Y si en otras producciones la presencia coral ha sido indiferente, esta vez hay que señalar que el Coro del Teatro de Bellas Artes cantó con enjundia, empaque, volumen y auténtico trabajo de equipo, lo que permitió elevar el nivel general de la representación. La Orquesta del Teatro de Bellas Artes, conducida por Enrique Patrón de Rueda, por debajo de su potencial y del nivel que demostró en El oro del Rhin.

Si bien no he tenido oportunidad de hablar con él del tema, estoy seguro que Luis Miguel Lombana hubiera preferido dirigir la escena de una ópera más dinámica que Norma. En efecto, la parte teatral de esta ópera de Bellini es básicamente estática y, entre otras cosas, no es muy adecuada para la profundización de la relación entre los personajes y su entorno. En anteriores trabajos operísticos de Lombana se ha hecho evidente, por ejemplo, su loable interés por caracterizar y mover a los diversos colectivos representados por el coro, y en algunos de esos intentos ha tenido logros estimables. En Norma, sin embargo, la presencia numerosa de galos y druidas no es suficiente en sí misma, dado que es poco lo que se exige de ellos en el plano teatral.

Así, Lombana ha tenido que lidiar con una ópera fundamentalmente inmóvil, de la que a pesar de sus evidentes buenas intenciones (y una mesura y corrección que se entienden bien), no ha podido obtener logros escénicos dignos de mención. Es probable que el libreto y las indicaciones escénicas esenciales no lo contemplen, pero me parece que la combinación de druidas, sacerdotisas y el implícito dios Irminsul permitirían tomar ciertas libertades para delinear más a profundidad, por ejemplo, los aspectos mágico-rituales del asunto.

A diferencia de lo que ocurrió en varias puestas recientes en Bellas Artes (incluyendo los trabajos de Sergio Vela y compañía) lo más flojo de esta Norma ha sido, sin duda, la parafernalia propia del teatro. La escenografía, plana, inmutable y escasamente imaginativa, evidentemente acotada por las penurias monetarias de Bellas Artes. La iluminación, meramente utilitaria y poco matizada. El vestuario, indiferente, salvo por las hilarantes botas que calza el procónsul romano, que parecen haber sido extraídas furtivamente del clóset de Vicente Fox.

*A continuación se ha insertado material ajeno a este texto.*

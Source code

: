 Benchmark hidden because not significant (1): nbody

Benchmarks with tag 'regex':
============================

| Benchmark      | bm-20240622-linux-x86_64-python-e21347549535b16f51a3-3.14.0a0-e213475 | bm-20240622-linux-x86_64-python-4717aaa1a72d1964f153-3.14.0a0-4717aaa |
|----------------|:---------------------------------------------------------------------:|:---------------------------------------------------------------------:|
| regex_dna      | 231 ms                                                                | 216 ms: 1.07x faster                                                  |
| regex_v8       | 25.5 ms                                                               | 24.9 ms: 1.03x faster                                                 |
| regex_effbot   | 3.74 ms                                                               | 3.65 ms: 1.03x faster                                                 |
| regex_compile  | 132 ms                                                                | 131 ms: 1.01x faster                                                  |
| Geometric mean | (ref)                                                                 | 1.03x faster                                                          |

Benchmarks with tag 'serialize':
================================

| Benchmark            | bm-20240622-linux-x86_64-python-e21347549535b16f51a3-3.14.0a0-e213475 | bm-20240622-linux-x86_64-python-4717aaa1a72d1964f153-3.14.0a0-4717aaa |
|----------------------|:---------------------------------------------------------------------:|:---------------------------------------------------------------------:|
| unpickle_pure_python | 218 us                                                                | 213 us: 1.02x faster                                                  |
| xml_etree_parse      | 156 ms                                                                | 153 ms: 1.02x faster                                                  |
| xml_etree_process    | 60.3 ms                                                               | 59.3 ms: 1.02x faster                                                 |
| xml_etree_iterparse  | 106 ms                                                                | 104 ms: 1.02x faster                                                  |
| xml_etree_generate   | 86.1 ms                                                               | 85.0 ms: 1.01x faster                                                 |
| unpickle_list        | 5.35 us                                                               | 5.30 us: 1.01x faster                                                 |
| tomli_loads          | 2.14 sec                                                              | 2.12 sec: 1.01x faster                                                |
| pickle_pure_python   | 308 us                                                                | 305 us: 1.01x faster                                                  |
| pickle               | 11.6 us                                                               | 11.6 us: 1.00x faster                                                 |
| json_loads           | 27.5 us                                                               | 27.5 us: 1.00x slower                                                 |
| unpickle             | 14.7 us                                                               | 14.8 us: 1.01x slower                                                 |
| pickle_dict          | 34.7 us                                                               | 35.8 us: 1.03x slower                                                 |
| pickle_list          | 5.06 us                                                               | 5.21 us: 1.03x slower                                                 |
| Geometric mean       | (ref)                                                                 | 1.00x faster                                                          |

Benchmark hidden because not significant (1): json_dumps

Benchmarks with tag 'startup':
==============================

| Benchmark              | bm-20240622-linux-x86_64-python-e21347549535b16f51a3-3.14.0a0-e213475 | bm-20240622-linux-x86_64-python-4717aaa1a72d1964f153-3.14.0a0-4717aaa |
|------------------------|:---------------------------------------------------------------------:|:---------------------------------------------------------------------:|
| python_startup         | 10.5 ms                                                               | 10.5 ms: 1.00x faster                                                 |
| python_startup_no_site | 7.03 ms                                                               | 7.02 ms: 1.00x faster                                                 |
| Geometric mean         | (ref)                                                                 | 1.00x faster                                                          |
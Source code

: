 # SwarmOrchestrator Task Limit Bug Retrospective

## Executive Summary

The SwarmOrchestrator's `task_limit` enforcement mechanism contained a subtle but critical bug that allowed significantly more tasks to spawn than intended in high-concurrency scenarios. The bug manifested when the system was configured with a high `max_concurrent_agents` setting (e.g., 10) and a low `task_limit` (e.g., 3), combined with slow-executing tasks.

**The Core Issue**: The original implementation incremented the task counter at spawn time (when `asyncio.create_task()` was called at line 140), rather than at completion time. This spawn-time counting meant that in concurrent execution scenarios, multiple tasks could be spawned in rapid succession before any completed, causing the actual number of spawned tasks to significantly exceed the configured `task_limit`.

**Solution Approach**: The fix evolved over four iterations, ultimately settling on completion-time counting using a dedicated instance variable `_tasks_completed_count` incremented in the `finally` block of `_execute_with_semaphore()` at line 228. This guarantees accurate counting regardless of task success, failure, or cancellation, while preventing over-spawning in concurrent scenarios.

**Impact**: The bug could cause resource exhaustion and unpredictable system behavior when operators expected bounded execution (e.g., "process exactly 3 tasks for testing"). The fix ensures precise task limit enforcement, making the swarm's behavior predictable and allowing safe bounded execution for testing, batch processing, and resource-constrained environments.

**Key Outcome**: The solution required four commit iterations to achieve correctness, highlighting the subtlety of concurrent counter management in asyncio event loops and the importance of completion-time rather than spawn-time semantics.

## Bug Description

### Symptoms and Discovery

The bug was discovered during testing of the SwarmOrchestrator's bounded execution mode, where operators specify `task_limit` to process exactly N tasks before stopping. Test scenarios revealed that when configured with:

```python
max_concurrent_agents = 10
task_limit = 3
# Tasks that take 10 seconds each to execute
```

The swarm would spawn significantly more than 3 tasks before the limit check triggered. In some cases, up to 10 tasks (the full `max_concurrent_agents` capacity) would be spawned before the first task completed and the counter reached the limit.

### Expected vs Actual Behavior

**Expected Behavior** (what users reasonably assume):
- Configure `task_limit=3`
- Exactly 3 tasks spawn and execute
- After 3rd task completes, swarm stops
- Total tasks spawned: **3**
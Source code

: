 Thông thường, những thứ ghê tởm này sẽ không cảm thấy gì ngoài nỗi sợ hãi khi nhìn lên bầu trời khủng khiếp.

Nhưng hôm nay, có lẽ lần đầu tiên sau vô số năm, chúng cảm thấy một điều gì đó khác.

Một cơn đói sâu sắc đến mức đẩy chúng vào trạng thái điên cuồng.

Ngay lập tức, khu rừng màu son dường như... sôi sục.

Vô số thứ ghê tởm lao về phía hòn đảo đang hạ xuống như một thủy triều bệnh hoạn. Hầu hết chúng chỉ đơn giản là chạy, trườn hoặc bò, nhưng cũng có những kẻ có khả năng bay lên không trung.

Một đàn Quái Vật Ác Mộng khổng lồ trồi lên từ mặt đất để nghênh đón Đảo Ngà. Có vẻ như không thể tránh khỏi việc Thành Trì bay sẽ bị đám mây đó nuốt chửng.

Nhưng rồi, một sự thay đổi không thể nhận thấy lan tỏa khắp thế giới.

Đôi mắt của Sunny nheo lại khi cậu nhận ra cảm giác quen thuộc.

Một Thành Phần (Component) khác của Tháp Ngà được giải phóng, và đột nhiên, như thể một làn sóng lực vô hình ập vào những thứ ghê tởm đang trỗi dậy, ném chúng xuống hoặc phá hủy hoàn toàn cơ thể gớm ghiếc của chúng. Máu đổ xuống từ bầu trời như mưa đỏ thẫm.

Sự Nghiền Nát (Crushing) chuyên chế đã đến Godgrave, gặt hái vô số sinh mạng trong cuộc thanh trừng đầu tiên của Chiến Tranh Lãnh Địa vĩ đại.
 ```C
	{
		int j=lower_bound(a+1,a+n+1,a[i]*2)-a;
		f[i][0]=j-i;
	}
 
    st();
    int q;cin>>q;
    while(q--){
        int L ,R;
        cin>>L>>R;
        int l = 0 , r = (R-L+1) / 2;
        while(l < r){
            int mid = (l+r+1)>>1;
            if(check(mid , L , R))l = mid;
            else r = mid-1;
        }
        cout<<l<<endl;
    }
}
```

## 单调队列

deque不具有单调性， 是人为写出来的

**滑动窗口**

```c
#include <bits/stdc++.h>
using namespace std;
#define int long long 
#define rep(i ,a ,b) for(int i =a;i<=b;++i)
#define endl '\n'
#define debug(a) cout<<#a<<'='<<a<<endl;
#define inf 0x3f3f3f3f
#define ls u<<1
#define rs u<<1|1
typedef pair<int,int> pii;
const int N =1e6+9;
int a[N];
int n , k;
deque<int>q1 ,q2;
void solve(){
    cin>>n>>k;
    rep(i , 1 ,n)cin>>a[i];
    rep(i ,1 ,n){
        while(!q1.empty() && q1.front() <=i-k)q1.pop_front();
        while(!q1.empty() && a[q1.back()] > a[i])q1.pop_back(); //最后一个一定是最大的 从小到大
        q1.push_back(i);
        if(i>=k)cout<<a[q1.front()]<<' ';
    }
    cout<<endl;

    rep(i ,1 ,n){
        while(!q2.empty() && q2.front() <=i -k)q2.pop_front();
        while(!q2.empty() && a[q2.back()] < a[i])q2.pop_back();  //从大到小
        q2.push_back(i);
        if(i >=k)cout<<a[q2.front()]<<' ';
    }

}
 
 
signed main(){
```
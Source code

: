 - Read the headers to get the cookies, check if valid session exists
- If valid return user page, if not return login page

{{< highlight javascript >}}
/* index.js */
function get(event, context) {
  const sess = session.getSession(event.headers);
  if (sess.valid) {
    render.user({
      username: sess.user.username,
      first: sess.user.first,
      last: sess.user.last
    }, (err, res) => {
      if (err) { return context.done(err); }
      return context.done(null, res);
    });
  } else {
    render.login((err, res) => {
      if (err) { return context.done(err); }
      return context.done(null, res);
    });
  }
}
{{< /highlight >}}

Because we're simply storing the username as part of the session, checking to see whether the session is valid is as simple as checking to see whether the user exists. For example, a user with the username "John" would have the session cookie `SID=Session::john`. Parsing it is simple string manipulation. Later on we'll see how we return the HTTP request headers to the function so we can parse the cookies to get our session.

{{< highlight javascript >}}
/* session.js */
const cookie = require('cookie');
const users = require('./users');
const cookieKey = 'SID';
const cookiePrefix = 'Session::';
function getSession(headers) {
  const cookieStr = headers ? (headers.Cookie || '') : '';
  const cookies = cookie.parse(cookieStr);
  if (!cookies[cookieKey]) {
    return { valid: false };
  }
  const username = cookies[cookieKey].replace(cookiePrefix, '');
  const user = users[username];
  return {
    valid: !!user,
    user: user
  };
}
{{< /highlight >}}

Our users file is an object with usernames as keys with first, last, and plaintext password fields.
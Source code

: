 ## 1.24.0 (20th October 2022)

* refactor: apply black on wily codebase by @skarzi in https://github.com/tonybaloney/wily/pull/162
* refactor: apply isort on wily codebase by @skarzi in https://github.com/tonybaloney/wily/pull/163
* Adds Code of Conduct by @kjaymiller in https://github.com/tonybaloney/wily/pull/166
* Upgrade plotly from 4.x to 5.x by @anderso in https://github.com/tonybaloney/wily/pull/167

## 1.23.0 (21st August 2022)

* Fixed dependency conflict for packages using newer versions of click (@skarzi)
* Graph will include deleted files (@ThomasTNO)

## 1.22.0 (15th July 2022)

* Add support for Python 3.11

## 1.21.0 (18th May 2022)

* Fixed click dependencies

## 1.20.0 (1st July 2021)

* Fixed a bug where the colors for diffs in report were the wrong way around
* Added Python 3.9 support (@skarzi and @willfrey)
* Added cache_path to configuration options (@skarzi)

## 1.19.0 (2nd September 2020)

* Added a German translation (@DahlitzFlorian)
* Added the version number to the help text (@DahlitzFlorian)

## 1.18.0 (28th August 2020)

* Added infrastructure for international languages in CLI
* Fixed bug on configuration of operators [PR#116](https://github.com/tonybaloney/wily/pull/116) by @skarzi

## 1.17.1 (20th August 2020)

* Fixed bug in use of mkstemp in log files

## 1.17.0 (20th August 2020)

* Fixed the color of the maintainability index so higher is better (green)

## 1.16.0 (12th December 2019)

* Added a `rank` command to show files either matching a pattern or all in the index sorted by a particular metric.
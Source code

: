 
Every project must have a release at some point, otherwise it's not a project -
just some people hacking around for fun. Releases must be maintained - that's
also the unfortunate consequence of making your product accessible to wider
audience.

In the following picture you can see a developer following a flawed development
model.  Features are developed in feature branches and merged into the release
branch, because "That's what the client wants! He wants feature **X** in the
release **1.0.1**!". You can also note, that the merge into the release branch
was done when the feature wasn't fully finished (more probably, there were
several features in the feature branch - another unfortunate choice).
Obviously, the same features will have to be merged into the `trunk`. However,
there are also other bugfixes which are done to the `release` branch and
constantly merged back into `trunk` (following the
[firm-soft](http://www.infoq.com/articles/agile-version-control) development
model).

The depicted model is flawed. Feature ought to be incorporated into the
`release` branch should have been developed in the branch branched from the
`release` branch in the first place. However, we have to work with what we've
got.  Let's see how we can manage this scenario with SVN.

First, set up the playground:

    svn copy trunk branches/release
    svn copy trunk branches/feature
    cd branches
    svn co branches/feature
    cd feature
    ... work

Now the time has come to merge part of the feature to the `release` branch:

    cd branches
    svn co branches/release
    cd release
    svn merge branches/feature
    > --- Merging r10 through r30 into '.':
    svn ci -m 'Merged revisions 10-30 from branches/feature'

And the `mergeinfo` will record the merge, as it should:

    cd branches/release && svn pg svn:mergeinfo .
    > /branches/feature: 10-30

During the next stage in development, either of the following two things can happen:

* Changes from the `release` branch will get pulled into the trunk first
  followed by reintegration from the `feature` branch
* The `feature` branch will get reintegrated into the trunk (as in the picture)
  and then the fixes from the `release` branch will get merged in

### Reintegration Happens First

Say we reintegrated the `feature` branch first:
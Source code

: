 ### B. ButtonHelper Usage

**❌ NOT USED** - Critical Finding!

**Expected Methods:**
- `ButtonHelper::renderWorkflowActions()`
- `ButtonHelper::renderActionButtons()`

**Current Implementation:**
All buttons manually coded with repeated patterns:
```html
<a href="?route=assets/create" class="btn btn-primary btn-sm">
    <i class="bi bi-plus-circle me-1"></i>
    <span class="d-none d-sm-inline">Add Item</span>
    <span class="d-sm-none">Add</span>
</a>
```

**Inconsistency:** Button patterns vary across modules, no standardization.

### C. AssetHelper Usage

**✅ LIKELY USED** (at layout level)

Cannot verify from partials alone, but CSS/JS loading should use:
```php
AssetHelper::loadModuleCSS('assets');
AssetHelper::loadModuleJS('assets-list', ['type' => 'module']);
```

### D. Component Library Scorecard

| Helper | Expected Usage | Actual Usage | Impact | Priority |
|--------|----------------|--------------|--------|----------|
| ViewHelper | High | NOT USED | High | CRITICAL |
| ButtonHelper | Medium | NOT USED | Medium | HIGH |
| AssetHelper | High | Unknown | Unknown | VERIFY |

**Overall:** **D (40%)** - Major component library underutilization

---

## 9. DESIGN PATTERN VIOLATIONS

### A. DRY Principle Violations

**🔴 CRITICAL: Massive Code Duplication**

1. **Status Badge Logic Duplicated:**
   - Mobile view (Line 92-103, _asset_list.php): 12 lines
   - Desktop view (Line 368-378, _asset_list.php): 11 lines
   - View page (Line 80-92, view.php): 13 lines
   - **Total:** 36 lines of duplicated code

Es claro que se hizo el intento de paliar estas carencias con los elementos visuales proyectados sobre el fondo del escenario, pero las imágenes no parecían tener mucho que ver con el asunto dramático-musical a tratar, lo cual podría funcionar como una advertencia en contra del uso irreflexivo de las nuevas tecnologías teatrales sólo porque ahí están.